- _YOUR INSTRUCTIONS_
All lines from the opening of the data to the line containing "Harvie and Martineau, 2026;" must be returned unchanged, and only those lines.

- _DATA TO PROCESS_

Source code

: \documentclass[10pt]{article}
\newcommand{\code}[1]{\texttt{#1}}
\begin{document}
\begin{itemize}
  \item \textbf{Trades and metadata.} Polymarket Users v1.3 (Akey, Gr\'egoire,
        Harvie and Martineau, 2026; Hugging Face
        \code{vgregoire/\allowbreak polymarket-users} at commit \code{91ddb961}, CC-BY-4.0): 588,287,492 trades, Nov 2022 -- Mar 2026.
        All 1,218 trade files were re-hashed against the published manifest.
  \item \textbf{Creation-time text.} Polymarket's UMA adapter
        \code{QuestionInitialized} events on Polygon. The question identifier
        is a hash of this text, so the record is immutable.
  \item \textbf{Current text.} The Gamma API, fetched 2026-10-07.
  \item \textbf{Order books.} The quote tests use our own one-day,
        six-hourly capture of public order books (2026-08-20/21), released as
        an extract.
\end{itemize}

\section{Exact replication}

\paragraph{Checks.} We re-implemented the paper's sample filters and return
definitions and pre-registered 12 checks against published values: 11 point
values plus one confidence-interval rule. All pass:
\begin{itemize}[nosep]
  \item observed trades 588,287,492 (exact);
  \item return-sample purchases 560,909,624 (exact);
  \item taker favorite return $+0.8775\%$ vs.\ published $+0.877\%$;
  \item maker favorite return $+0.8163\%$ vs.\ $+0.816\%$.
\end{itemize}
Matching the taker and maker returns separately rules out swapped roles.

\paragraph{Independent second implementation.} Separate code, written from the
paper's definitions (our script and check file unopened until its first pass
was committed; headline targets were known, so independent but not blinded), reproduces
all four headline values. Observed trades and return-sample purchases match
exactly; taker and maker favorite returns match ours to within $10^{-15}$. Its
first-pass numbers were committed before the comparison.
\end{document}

- _ANSWER TO THIS PROBLEM_
Source code

: \documentclass[10pt]{article}
\newcommand{\code}[1]{\texttt{#1}}
\begin{document}
\begin{itemize}
  \item \textbf{Trades and metadata.} Polymarket Users v1.3 (Akey, Gr\'egoire,
        Harvie and Martineau, 2026; Hugging Face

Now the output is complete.